The answer must be every line below that contains the string "最近刚好优化了安全上报这块的代码".

*** Opening of Records ***

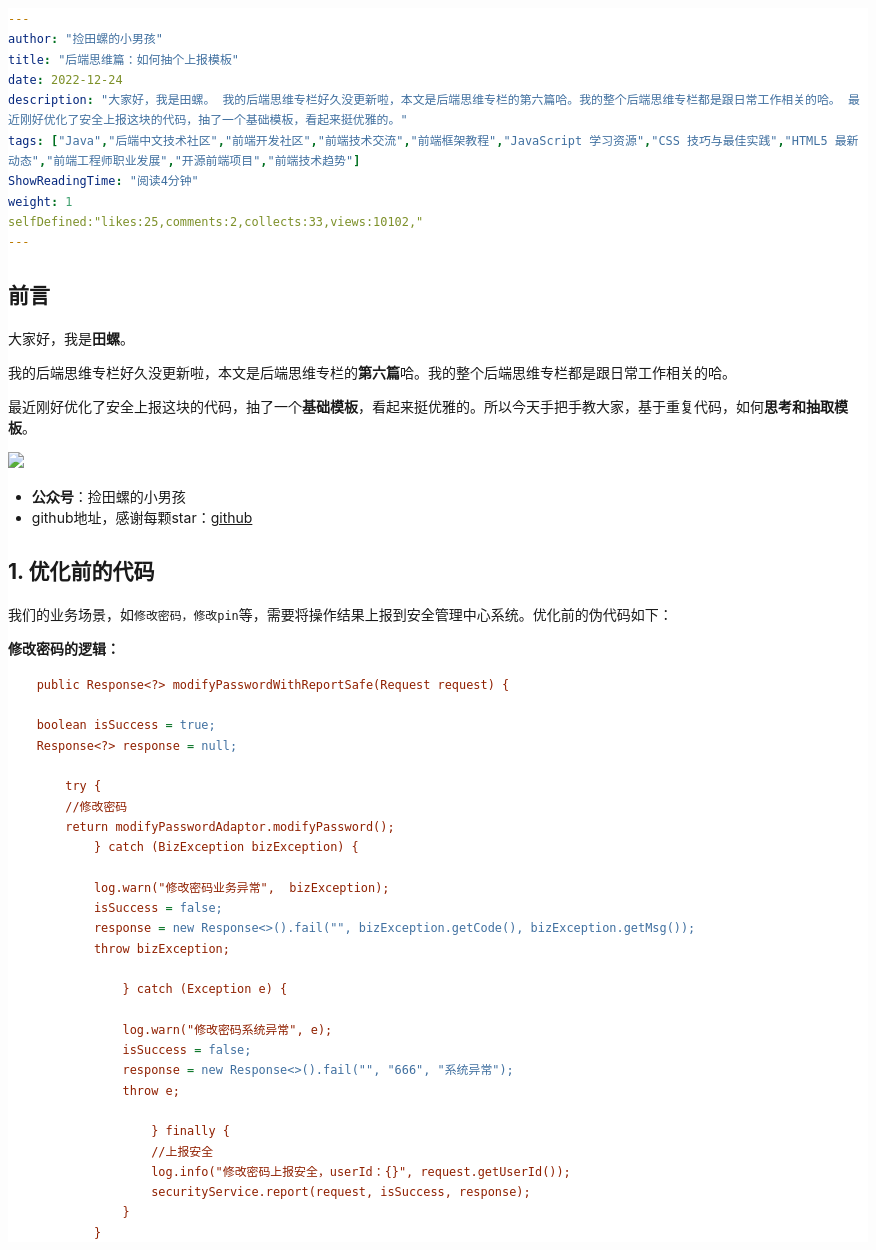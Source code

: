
 ```yaml
---
author: "捡田螺的小男孩"
title: "后端思维篇：如何抽个上报模板"
date: 2022-12-24
description: "大家好，我是田螺。 我的后端思维专栏好久没更新啦，本文是后端思维专栏的第六篇哈。我的整个后端思维专栏都是跟日常工作相关的哈。 最近刚好优化了安全上报这块的代码，抽了一个基础模板，看起来挺优雅的。"
tags: ["Java","后端中文技术社区","前端开发社区","前端技术交流","前端框架教程","JavaScript 学习资源","CSS 技巧与最佳实践","HTML5 最新动态","前端工程师职业发展","开源前端项目","前端技术趋势"]
ShowReadingTime: "阅读4分钟"
weight: 1
selfDefined:"likes:25,comments:2,collects:33,views:10102,"
---
```

前言
--

大家好，我是**田螺**。

我的后端思维专栏好久没更新啦，本文是后端思维专栏的**第六篇**哈。我的整个后端思维专栏都是跟日常工作相关的哈。

最近刚好优化了安全上报这块的代码，抽了一个**基础模板**，看起来挺优雅的。所以今天手把手教大家，基于重复代码，如何**思考和抽取模板**。

![](/images/jueJin/4a0f59ae7ff049e.png)

*   **公众号**：捡田螺的小男孩
*   github地址，感谢每颗star：[github](https://link.juejin.cn?target=https%3A%2F%2Fgithub.com%2Fwhx123%2FJavaHome "https://github.com/whx123/JavaHome")

1\. 优化前的代码
----------

我们的业务场景，如`修改密码，修改pin`等，需要将操作结果上报到安全管理中心系统。优化前的伪代码如下：

**修改密码的逻辑：**

```ini
    public Response<?> modifyPasswordWithReportSafe(Request request) {
    
    boolean isSuccess = true;
    Response<?> response = null;
    
        try {
        //修改密码
        return modifyPasswordAdaptor.modifyPassword();
            } catch (BizException bizException) {
            
            log.warn("修改密码业务异常",  bizException);
            isSuccess = false;
            response = new Response<>().fail("", bizException.getCode(), bizException.getMsg());
            throw bizException;
            
                } catch (Exception e) {
                
                log.warn("修改密码系统异常", e);
                isSuccess = false;
                response = new Response<>().fail("", "666", "系统异常");
                throw e;
                
                    } finally {
                    //上报安全
                    log.info("修改密码上报安全，userId：{}", request.getUserId());
                    securityService.report(request, isSuccess, response);
                }
            }
```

*** Close of Records ***

Written answer:
description: "大家好，我是田螺。 我的后端思维专栏好久没更新啦，本文是后端思维专栏的第六篇哈。我的整个后端思维专栏都是跟日常工作相关的哈。 最近刚好优化了安全上报这块的代码，抽了一个基础模板，看起来挺优雅的。"
最近刚好优化了安全上报这块的代码，抽了一个**基础模板**，看起来挺优雅的。所以今天手把手教大家，基于重复代码，如何**思考和抽取模板**。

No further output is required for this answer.